§ Exercise aim:
Word for word, transcribe the data below from the line with "Market Major end-user" to the line with "<li>The report offers", keeping both of those lines.

§ Material provided:
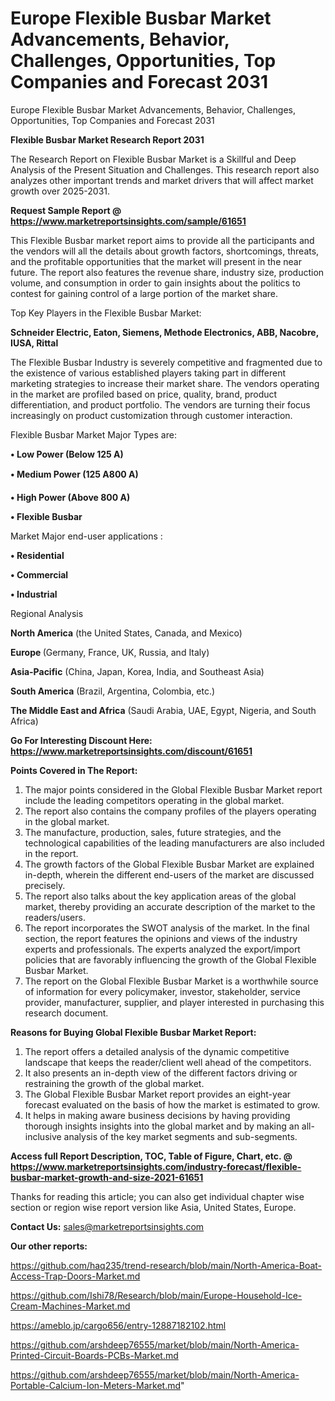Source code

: # Europe Flexible Busbar Market Advancements, Behavior, Challenges, Opportunities, Top Companies and Forecast 2031
Europe Flexible Busbar Market Advancements, Behavior, Challenges, Opportunities, Top Companies and Forecast 2031

<strong>Flexible Busbar Market Research Report 2031</strong>

The Research Report on Flexible Busbar Market is a Skillful and Deep Analysis of the Present Situation and Challenges. This research report also analyzes other important trends and market drivers that will affect market growth over 2025-2031.

<strong>Request Sample Report @ <a href=https://www.marketreportsinsights.com/sample/61651>https://www.marketreportsinsights.com/sample/61651</a></strong>

This Flexible Busbar market report aims to provide all the participants and the vendors will all the details about growth factors, shortcomings, threats, and the profitable opportunities that the market will present in the near future. The report also features the revenue share, industry size, production volume, and consumption in order to gain insights about the politics to contest for gaining control of a large portion of the market share.

Top Key Players in the Flexible Busbar Market:

<strong>Schneider Electric, Eaton, Siemens, Methode Electronics, ABB, Nacobre, IUSA, Rittal</strong>

The Flexible Busbar Industry is severely competitive and fragmented due to the existence of various established players taking part in different marketing strategies to increase their market share. The vendors operating in the market are profiled based on price, quality, brand, product differentiation, and product portfolio. The vendors are turning their focus increasingly on product customization through customer interaction.

Flexible Busbar Market Major Types are:

<strong>• Low Power (Below 125 A)

• Medium Power (125 A800 A)

• High Power (Above 800 A)

• Flexible Busbar</strong>

Market Major end-user applications :

<strong>• Residential

• Commercial

• Industrial</strong>

Regional Analysis

</u><strong><b>North America</b></strong> (the United States, Canada, and Mexico)

<strong><b>Europe </b></strong>(Germany, France, UK, Russia, and Italy)

<strong><b>Asia-Pacific</b></strong> (China, Japan, Korea, India, and Southeast Asia)

<strong><b>South America</b></strong> (Brazil, Argentina, Colombia, etc.)

<strong><b>The Middle East and Africa</b></strong> (Saudi Arabia, UAE, Egypt, Nigeria, and South Africa)

<strong>Go For Interesting Discount Here: <a href=https://www.marketreportsinsights.com/discount/61651>https://www.marketreportsinsights.com/discount/61651</a></strong>

<strong>Points Covered in The Report:</strong>
<ol>
  <li>The major points considered in the Global Flexible Busbar Market report include the leading competitors operating in the global market.</li>
  <li>The report also contains the company profiles of the players operating in the global market.</li>
  <li>The manufacture, production, sales, future strategies, and the technological capabilities of the leading manufacturers are also included in the report.</li>
  <li>The growth factors of the Global Flexible Busbar Market are explained in-depth, wherein the different end-users of the market are discussed precisely.</li>
  <li>The report also talks about the key application areas of the global market, thereby providing an accurate description of the market to the readers/users.</li>
  <li>The report incorporates the SWOT analysis of the market. In the final section, the report features the opinions and views of the industry experts and professionals. The experts analyzed the export/import policies that are favorably influencing the growth of the Global Flexible Busbar Market.</li>
  <li>The report on the Global Flexible Busbar Market is a worthwhile source of information for every policymaker, investor, stakeholder, service provider, manufacturer, supplier, and player interested in purchasing this research document.</li>
</ol>
<strong>Reasons for Buying Global Flexible Busbar Market Report:</strong>

<ol>
  <li>The report offers a detailed analysis of the dynamic competitive landscape that keeps the reader/client well ahead of the competitors.</li>
  <li>It also presents an in-depth view of the different factors driving or restraining the growth of the global market.</li>
  <li>The Global Flexible Busbar Market report provides an eight-year forecast evaluated on the basis of how the market is estimated to grow.</li>
  <li>It helps in making aware business decisions by having providing thorough insights insights into the global market and by making an all-inclusive analysis of the key market segments and sub-segments.</li>
</ol>
<strong>Access full Report Description, TOC, Table of Figure, Chart, etc. @ <a href=https://www.marketreportsinsights.com/industry-forecast/flexible-busbar-market-growth-and-size-2021-61651>https://www.marketreportsinsights.com/industry-forecast/flexible-busbar-market-growth-and-size-2021-61651</a></strong>


Thanks for reading this article; you can also get individual chapter wise section or region wise report version like Asia, United States, Europe.

<strong>Contact Us:</strong>
sales@marketreportsinsights.com

<strong>Our other reports:</strong>

<a href=https://github.com/haq235/trend-research/blob/main/North-America-Boat-Access-Trap-Doors-Market.md>https://github.com/haq235/trend-research/blob/main/North-America-Boat-Access-Trap-Doors-Market.md</a>

<a href=https://github.com/Ishi78/Research/blob/main/Europe-Household-Ice-Cream-Machines-Market.md>https://github.com/Ishi78/Research/blob/main/Europe-Household-Ice-Cream-Machines-Market.md</a>

<a href=https://ameblo.jp/cargo656/entry-12887182102.html>https://ameblo.jp/cargo656/entry-12887182102.html</a>

<a href=https://github.com/arshdeep76555/market/blob/main/North-America-Printed-Circuit-Boards-PCBs-Market.md>https://github.com/arshdeep76555/market/blob/main/North-America-Printed-Circuit-Boards-PCBs-Market.md</a>

<a href=https://github.com/arshdeep76555/market/blob/main/North-America-Portable-Calcium-Ion-Meters-Market.md>https://github.com/arshdeep76555/market/blob/main/North-America-Portable-Calcium-Ion-Meters-Market.md</a>"

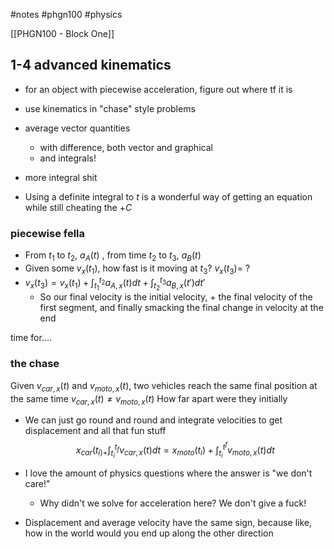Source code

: #notes #phgn100 #physics

[[PHGN100 - Block One]]
## 1-4 advanced kinematics
- for an object with piecewise acceleration, figure out where tf it is
- use kinematics in "chase" style problems
- average vector quantities 
	- with difference, both vector and graphical
	- and integrals!
- more integral shit


- Using a definite integral to $t$ is a wonderful way of getting an equation while still cheating the $+C$


### piecewise fella
- From $t_{1}$ to $t_{2}$, $a_{A}(t)$ , from time $t_{2}$ to $t_{3}$, $a_{B}(t)$
- Given some $v_{x}(t_{1})$, how fast is it moving at $t_{3}$? $v_{x}(t_{3})=$ ?
- $v_{x}(t_{3})=v_{x}(t_{1})+\int_{t_{1}}^{t_{2}}a_{A,x}(t)dt +\int_{t_{2}}^{t_{3}}a_{B,x}(t')dt'$
	- So our final velocity is the initial velocity, + the final velocity of the first segment, and finally smacking the final change in velocity at the end


time for....
### the chase

Given $v_{car,x}(t)$ and $v_{moto,x}(t)$, two vehicles reach the same final position at the same time
$v_{car,x}(t)\neq v_{moto,x}(t)$
How far apart were they initially

- We can just go round and round and integrate velocities to get displacement and all that fun stuff
$$x_{car}(t_{i)+}\int_{t_i}^{t_{f}}v_{car,x}(t)dt=x_{moto}(t_{i}) + \int_{t_{i}}^{t^{f}}v_{moto,x}(t)dt$$

- I love the amount of physics questions where the answer is "we don't care!"
	- Why didn't we solve for acceleration here? We don't give a fuck!
- Displacement and average velocity have the same sign, because like, how in the world would you end up along the other direction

§ Answer box:
Market Major end-user applications :

<strong>• Residential

• Commercial

• Industrial</strong>

Regional Analysis

</u><strong><b>North America</b></strong> (the United States, Canada, and Mexico)

<strong><b>Europe </b></strong>(Germany, France, UK, Russia, and Italy)

<strong><b>Asia-Pacific</b></strong> (China, Japan, Korea, India, and Southeast Asia)

<strong><b>South America</b></strong> (Brazil, Argentina, Colombia, etc.)

<strong><b>The Middle East and Africa</b></strong> (Saudi Arabia, UAE, Egypt, Nigeria, and South Africa)

<strong>Go For Interesting Discount Here: <a href=https://www.marketreportsinsights.com/discount/61651>https://www.marketreportsinsights.com/discount/61651</a></strong>

<strong>Points Covered in The Report:</strong>
<ol>
  <li>The major points considered in the Global Flexible Busbar Market report include the leading competitors operating in the global market.</li>
  <li>The report also contains the company profiles of the players operating in the global market.</li>
  <li>The manufacture, production, sales, future strategies, and the technological capabilities of the leading manufacturers are also included in the report.</li>
  <li>The growth factors of the Global Flexible Busbar Market are explained in-depth, wherein the different end-users of the market are discussed precisely.</li>
  <li>The report also talks about the key application areas of the global market, thereby providing an accurate description of the market to the readers/users.</li>
  <li>The report incorporates the SWOT analysis of the market. In the final section, the report features the opinions and views of the industry experts and professionals. The experts analyzed the export/import policies that are favorably influencing the growth of the Global Flexible Busbar Market.</li>
  <li>The report on the Global Flexible Busbar Market is a worthwhile source of information for every policymaker, investor, stakeholder, service provider, manufacturer, supplier, and player interested in purchasing this research document.</li>
</ol>
<strong>Reasons for Buying Global Flexible Busbar Market Report:</strong>

<ol>
  <li>The report offers a detailed analysis of the dynamic competitive landscape that keeps the reader/client well ahead of the competitors.</li>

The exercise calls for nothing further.